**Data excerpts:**
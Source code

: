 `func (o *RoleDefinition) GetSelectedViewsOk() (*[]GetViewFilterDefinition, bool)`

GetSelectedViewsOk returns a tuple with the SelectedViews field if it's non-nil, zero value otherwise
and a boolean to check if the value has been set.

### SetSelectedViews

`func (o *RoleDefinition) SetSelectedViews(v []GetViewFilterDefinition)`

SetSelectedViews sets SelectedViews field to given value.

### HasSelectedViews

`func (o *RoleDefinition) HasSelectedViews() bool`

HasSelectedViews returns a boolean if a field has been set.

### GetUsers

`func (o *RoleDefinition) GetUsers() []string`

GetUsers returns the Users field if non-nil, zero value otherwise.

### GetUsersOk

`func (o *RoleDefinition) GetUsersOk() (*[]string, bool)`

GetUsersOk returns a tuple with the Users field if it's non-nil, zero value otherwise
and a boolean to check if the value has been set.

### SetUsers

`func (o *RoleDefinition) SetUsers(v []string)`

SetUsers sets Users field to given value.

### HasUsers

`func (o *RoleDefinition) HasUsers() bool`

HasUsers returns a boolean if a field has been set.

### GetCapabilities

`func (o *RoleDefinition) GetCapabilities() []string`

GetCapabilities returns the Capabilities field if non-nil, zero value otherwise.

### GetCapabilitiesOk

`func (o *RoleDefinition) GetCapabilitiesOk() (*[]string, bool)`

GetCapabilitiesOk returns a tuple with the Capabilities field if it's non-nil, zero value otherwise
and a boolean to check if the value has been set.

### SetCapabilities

**TASK PROMPT:** All that is needed is the opening run of the data, given again exactly: please include every line from the first through the line with "(o *RoleDefinition) SetSelectedViews(v", both ends kept.

**SOLUTION TO THIS EXERCISE:**
Source code

: `func (o *RoleDefinition) GetSelectedViewsOk() (*[]GetViewFilterDefinition, bool)`

GetSelectedViewsOk returns a tuple with the SelectedViews field if it's non-nil, zero value otherwise
and a boolean to check if the value has been set.

### SetSelectedViews

`func (o *RoleDefinition) SetSelectedViews(v []GetViewFilterDefinition)`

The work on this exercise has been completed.